O mais notável do filme é que seu evento-chave, o banquete, funciona como demolidor de todos os conceitos que foram construídos ao redor dos personagens e do ambiente. Aprendemos que o vilarejo é marcado por um clima moribundo e por uma religiosidade aguda, e que as duas irmãs nada são além de duas figuras desiludidas pelas oportunidades perdidas e resignadas à sua realidade tribal. O banquete, que muita preocupação causou nas mentes puritanas dos cidadãos, é o ponto em que toda essa rigidez é destruída; mesmo que apenas por um dia, conhecemos a natureza calorosa dos personagens, e a concha de hipocrisia e falsidade que cobre a vila é aberta pela primeira vez. Esta derrota do puritanismo pelos prazeres de uma boa culinária é um clímax poderoso e singelo, refletido até mesmo no estilo da fotografia: se todo o filme é gravado de forma sombria e morosa, as cenas ganham vida e cores conforme os pratos vão sendo servidos; um por um, os sorrisos começam a despontar nos rostos dos personagens, e o filme se conclui com um ar de calorosa fraternidade.

O banquete serve para a trama como muito mais do que uma oportunidade de elevação espiritual de seus personagens; é o ponto em que muitos fios soltos da história são unidos: algumas tramas paralelas finalmente ganham um sentido maior e as algumas feridas das duas desiludidas irmãs são curadas.

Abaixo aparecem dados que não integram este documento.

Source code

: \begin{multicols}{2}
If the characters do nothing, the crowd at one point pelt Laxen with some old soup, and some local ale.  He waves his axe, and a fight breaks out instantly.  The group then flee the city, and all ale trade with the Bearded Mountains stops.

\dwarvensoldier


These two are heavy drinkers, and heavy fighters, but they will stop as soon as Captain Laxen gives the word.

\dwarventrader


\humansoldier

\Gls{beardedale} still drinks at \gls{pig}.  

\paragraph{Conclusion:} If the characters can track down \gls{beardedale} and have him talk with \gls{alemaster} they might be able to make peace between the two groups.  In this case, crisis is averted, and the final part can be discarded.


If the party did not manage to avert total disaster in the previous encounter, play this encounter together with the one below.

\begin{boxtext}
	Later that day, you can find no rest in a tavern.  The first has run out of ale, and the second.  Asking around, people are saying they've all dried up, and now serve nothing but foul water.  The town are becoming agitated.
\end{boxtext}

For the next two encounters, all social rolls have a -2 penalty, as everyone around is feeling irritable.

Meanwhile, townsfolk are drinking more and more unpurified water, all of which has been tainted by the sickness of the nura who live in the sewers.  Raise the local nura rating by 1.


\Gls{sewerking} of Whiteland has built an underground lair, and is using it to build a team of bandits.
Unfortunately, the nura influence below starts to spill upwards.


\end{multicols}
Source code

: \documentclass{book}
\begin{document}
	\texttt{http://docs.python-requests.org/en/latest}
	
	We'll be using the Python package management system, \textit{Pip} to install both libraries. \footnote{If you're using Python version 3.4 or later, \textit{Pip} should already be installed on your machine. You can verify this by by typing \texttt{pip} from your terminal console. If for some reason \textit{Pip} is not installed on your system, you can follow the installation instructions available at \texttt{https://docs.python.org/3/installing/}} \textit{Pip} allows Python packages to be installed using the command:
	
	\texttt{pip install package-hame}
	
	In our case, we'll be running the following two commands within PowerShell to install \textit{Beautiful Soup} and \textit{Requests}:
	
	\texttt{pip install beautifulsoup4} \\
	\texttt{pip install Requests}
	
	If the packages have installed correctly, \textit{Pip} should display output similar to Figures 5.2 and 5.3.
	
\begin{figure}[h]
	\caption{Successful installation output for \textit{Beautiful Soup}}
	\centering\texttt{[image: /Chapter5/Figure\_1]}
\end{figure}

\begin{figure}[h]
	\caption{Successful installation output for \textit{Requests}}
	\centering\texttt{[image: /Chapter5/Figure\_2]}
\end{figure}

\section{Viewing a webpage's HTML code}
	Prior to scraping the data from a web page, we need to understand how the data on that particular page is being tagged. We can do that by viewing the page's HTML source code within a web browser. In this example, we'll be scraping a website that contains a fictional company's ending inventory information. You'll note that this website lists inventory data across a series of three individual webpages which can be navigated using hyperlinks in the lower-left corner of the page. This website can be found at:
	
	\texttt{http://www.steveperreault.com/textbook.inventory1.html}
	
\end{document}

Mais do que isso, o banquete também é a porta de entrada para a verdadeira identidade de Babette e para um grande enaltecimento ao espírito intrépido, aventureiro e rebelde dos artistas. O diálogo de ouro do filme se dá quando uma das irmãs descobre que Babette gastou todo o seu dinheiro na preparação do banquete, voltando a ser tão pobre como quando chegou na vila. “Você será pobre para sempre!”, exclama tristemente a mulher, ao que Babette responde antes de partir: “Um artista nunca é pobre”.

Com a humildade se conseguem grandes feitos, e o cinema europeu é um exemplo de que se pode ser grande sem ostentar grandeza. “A Festa de Babette”, perfeito exemplar deste pensamento, usa uma condução pequena, calma e rotineira para construir uma trama épica e profundamente poética sobre a humanidade. É um retrato do choque de civilizações, da espiritualidade e da modernidade, tudo na forma de uma jornada infinita percorrida a passos recatados. Devo mencionar também que este é um dos raríssimos filmes que devem ser vistos inúmeras vezes, pois ele ganha uma nova dimensão cada vez que é assistido.

Tal é o poder do cinema europeu, tão simples e tão incompreensível.